Entries supplied —
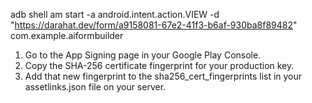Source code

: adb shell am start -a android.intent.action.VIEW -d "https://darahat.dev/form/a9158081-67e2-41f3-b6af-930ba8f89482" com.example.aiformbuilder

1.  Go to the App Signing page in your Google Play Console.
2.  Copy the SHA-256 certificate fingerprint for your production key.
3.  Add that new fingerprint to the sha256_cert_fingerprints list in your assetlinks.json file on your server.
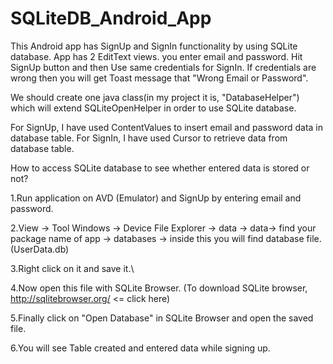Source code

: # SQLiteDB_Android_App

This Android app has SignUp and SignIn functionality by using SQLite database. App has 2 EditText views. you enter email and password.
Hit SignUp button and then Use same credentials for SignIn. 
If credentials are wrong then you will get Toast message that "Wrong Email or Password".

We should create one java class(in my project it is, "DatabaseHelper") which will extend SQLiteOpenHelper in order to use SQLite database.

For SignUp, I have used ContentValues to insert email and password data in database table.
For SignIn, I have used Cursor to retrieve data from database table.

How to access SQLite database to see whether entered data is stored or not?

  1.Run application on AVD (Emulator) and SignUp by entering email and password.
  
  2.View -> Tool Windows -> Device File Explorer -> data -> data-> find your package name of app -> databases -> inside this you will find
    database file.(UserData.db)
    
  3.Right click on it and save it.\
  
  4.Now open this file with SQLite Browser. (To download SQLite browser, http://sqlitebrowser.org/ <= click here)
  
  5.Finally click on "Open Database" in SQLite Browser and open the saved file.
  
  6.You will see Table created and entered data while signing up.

What is being asked —
For the material above, repeat each line exactly and leave out the pictures.

Solved problem —
Source code

: adb shell am start -a android.intent.action.VIEW -d "https://darahat.dev/form/a9158081-67e2-41f3-b6af-930ba8f89482" com.example.aiformbuilder

1.  Go to the App Signing page in your Google Play Console.
2.  Copy the SHA-256 certificate fingerprint for your production key.
3.  Add that new fingerprint to the sha256_cert_fingerprints list in your assetlinks.json file on your server.
Source code

: # SQLiteDB_Android_App

This Android app has SignUp and SignIn functionality by using SQLite database. App has 2 EditText views. you enter email and password.
Hit SignUp button and then Use same credentials for SignIn. 
If credentials are wrong then you will get Toast message that "Wrong Email or Password".

We should create one java class(in my project it is, "DatabaseHelper") which will extend SQLiteOpenHelper in order to use SQLite database.

For SignUp, I have used ContentValues to insert email and password data in database table.
For SignIn, I have used Cursor to retrieve data from database table.

How to access SQLite database to see whether entered data is stored or not?

  1.Run application on AVD (Emulator) and SignUp by entering email and password.
  
  2.View -> Tool Windows -> Device File Explorer -> data -> data-> find your package name of app -> databases -> inside this you will find
    database file.(UserData.db)
    
  3.Right click on it and save it.\
  
  4.Now open this file with SQLite Browser. (To download SQLite browser, http://sqlitebrowser.org/ <= click here)
  
  5.Finally click on "Open Database" in SQLite Browser and open the saved file.
  
  6.You will see Table created and entered data while signing up.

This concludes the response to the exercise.